We’re all on a journey and as long as we’re moving forward there’s nothing to be ashamed of. Life is nothing more than a sequence of choices. So what is there to regret? You are the person you chose to be.
Are you thinking that you might regret having accepted your last job offer?
Or not having sold yourself better at your last interview?
Do you feel bored, frustrated, and tired of what you’re doing right now?
Does the idea that some time soon you’ll have to dive head first into the job market scares the hell out of you?
$ Do you think that’s air you’re breathing now?
If you haven’t looked for a job in a while your CV probably hasn’t been dusted off in a couple of years! Your portfolio is outdated — after all you’ve been spending your time becoming remarkable at your current job.
Let us shed some light on some of the most common tech career paths:
- Plateau. A tech professional whose market value is lower than the value he currently holds at his company. They don’t have a career plan and when the change arises they’ll need to take one step back in order to give two forward.
- People Developer. A tech professional with the goal of reaching a C-level position. They are highly motivated with goals in mind to find a sense of achievement and lead people.
- Job-hopper. A savvy tech professional that is always eager to grow his/her knowledge and try out new technologies. They are problem-solving driven and they love starting new projects but not so much maintaining them.
- Legacy. A tech professional that learned and focused on a legacy language (e.g. COBOL). These systems require high maintenance and very few new feature development. Their main motivation is mostly money. If the winds are blowing their way, the odds are in their favour, until suddenly they run out of luck.

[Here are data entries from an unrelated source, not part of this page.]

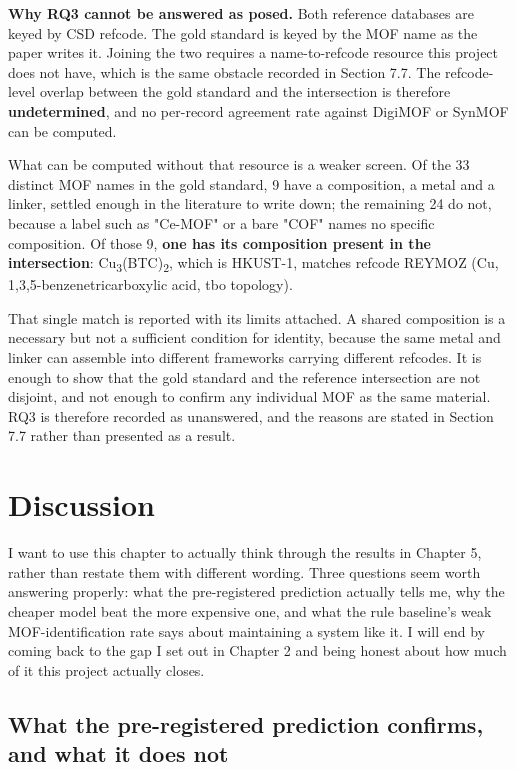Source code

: \documentclass[11pt,a4paper,oneside]{report}
\begin{document}
\textbf{Why RQ3 cannot be answered as posed.} Both reference databases are keyed by CSD refcode. The gold standard is keyed by the MOF name as the paper writes it. Joining the two requires a name-to-refcode resource this project does not have, which is the same obstacle recorded in Section 7.7. The refcode-level overlap between the gold standard and the intersection is therefore \textbf{undetermined}, and no per-record agreement rate against DigiMOF or SynMOF can be computed.

What can be computed without that resource is a weaker screen. Of the 33 distinct MOF names in the gold standard, 9 have a composition, a metal and a linker, settled enough in the literature to write down; the remaining 24 do not, because a label such as "Ce-MOF" or a bare "COF" names no specific composition. Of those 9, \textbf{one has its composition present in the intersection}: Cu\textsubscript{3}(BTC)\textsubscript{2}, which is HKUST-1, matches refcode REYMOZ (Cu, 1,3,5-benzenetricarboxylic acid, tbo topology).

That single match is reported with its limits attached. A shared composition is a necessary but not a sufficient condition for identity, because the same metal and linker can assemble into different frameworks carrying different refcodes. It is enough to show that the gold standard and the reference intersection are not disjoint, and not enough to confirm any individual MOF as the same material. RQ3 is therefore recorded as unanswered, and the reasons are stated in Section 7.7 rather than presented as a result.


\chapter{Discussion}


I want to use this chapter to actually think through the results in Chapter 5, rather than restate them with different wording. Three questions seem worth answering properly: what the pre-registered prediction actually tells me, why the cheaper model beat the more expensive one, and what the rule baseline's weak MOF-identification rate says about maintaining a system like it. I will end by coming back to the gap I set out in Chapter 2 and being honest about how much of it this project actually closes.

\section{What the pre-registered prediction confirms, and what it does not}
\end{document}
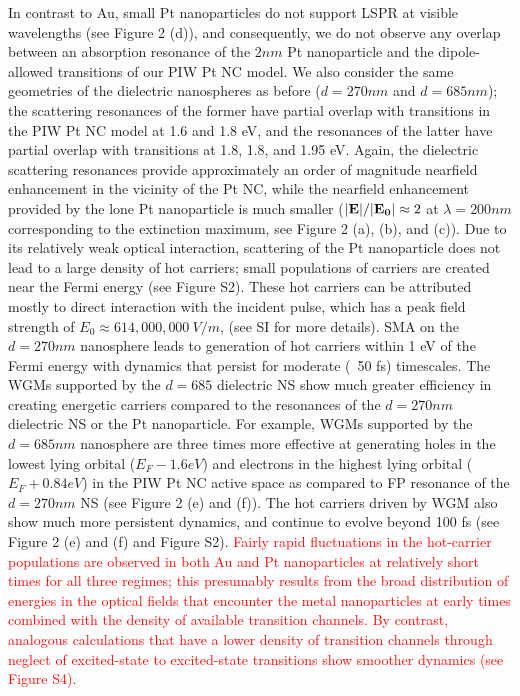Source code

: \documentclass[journal=jpclcd,manuscript=article]{achemso}
\begin{document}
In contrast to Au, small Pt nanoparticles do not support LSPR at visible wavelengths (see Figure 2 (d)), and consequently, we do not
observe any overlap between an absorption resonance of the $2nm$ Pt nanoparticle and the dipole-allowed 
transitions of our PIW Pt NC model.  We also consider
the same geometries of the dielectric nanospheres as before ($d=270nm$ and $d=685 nm$); the scattering resonances of the former have partial overlap with transitions in the PIW Pt NC model at 1.6 and 1.8 eV, and the resonances of the latter have partial 
overlap with transitions at 1.8, 1.8, and 1.95 eV.  Again, the dielectric scattering resonances provide 
approximately an order of magnitude 
nearfield enhancement in the vicinity of the Pt NC, while the nearfield enhancement provided by the lone 
Pt nanoparticle is much smaller ($|{\bf E}|/|{\bf E_0}| \approx 2$ at $\lambda=200nm$ corresponding to the extinction maximum, see Figure 2 (a), (b), and (c)).
Due to its relatively weak optical interaction, scattering of the Pt nanoparticle does not lead to a large density of hot carriers; small populations
of carriers are created near the Fermi energy (see Figure S2).  These hot carriers can be attributed mostly to direct interaction with the 
incident pulse, which has a peak field strength of $E_0 \approx 614,000,000 \: V/m$, (see SI for more details).
SMA on the $d=270nm$ nanosphere
leads to generation of hot carriers within 1 eV of the Fermi energy with dynamics that persist for moderate (~50 fs) timescales.
The WGMs supported by the $d=685$ dielectric NS show much greater efficiency in creating energetic carriers compared
to the resonances of the $d=270nm$ dielectric NS or the Pt nanoparticle.  For example, WGMs supported by the $d=685nm$ nanosphere are three times
more effective at generating holes in the lowest lying orbital ($E_F - 1.6 eV$) 
and electrons in the highest 
lying orbital ($E_F + 0.84 eV$) in the PIW Pt NC active space as compared to FP resonance of the $d=270nm$ NS (see Figure 2 (e) and (f)).  
The hot carriers driven by WGM also show much more persistent dynamics, and continue to evolve beyond 100 fs (see Figure 2 (e) and (f) and Figure S2).  \textcolor{red}{Fairly rapid fluctuations in the hot-carrier populations 
are observed in both Au and Pt nanoparticles at relatively short times for all three regimes; this presumably results from the
broad distribution of energies in the optical fields that encounter the metal nanoparticles 
at early times combined with
the density of available transition channels.  By contrast, analogous calculations that have a lower density of
transition channels through neglect of excited-state to excited-state transitions show smoother dynamics
(see Figure S4).}
\end{document}
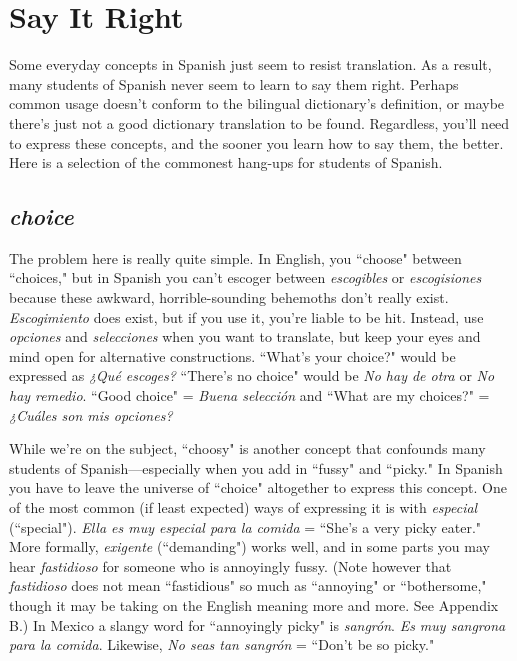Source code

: \chapter{Say It Right}

Some everyday concepts in Spanish just seem to resist translation. As a result, many students of Spanish never seem to learn to say
them right. Perhaps common usage doesn't conform to the bilingual
dictionary's definition, or maybe there's just not a good dictionary
translation to be found. Regardless, you'll need to express these concepts, and the sooner you learn how to say them, the better. Here is a
selection of the commonest hang-ups for students of Spanish.

\section{\emph{choice}}

The problem here is really quite simple. In English, you
``choose" between ``choices," but in Spanish you can't escoger between
\emph{escogibles} or \emph{escogisiones} because these awkward, horrible-sounding
behemoths don't really exist. \emph{Escogimiento} does exist, but if you use
it, you're liable to be hit. Instead, use \emph{opciones} and \emph{selecciones} when
you want to translate, but keep your eyes and mind open for alternative constructions. ``What's your choice?" would be expressed as \emph{¿Qué
escoges?} ``There's no choice" would be \emph{No hay de otra} or \emph{No hay remedio}. ``Good choice" = \emph{Buena selección} and ``What are my choices?"
= \emph{¿Cuáles son mis opciones?}

While we're on the subject, ``choosy" is another concept that
confounds many students of Spanish---especially when you add in
``fussy" and ``picky." In Spanish you have to leave the universe of
``choice" altogether to express this concept. One of the most common
(if least expected) ways of expressing it is with \emph{especial} (``special").
\emph{Ella es muy especial para la comida} = ``She's a very picky eater."
More formally, \emph{exigente} (``demanding") works well, and in some parts
you may hear \emph{fastidioso} for someone who is annoyingly fussy. (Note
however that \emph{fastidioso} does not mean ``fastidious" so much as ``annoying" or ``bothersome," though it may be taking on the English
meaning more and more. See Appendix B.) In Mexico a slangy word
for ``annoyingly picky" is \emph{sangrón}. \emph{Es muy sangrona para la comida}.
Likewise, \emph{No seas tan sangrón} = ``Don't be so picky."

Sounds familiar to you? Déjà vu perhaps?
Hopefully you’re not stuck in a Plateau or in a Legacy technology that you despise. There’s nothing wrong with that but you must be prepared for what is yet to come.
You need to wake up.
You need to be in the driver’s seat.
You need to make up the time to be up to date.
You need to develop the mental fortitude to keep pushing, keep studying, keep growing.
You need to understand that in order to stay competitive in this market, you need to be at the top of your game.
Forget that sometimes those fancy job descriptions you read make you think you’d need to be a Neo-like Deus Ex Machina who can skillfully master more than 10 distinct frameworks and languages! That’s just rubbish, but…
You still need to persevere!
You still need to believe in your skill set and your ability to deliver great work.
You know kung fu! You can learn to master the art just like the great tech professional you are.
In your earlier career days, you have relatively few responsibilities and obligations. Yes, of course, you have bills to pay, but many of us don’t have spouses and children (and dogs, and aging parents, and sports weekends, and baby showers, and…) to factor in when it comes to taking a big career gamble, or making a career shift, or working 60-hour weeks, or making other lofty sacrifices. We’re not telling you to go crazy and be reckless or ridiculous here. Be thoughtful, for sure. But these are absolutely great years to be a risk-taker with your career. It could really pay off in the years to come.
$ Buckle your seatbelt, Dorothy, ’cause Kansas is going bye-bye.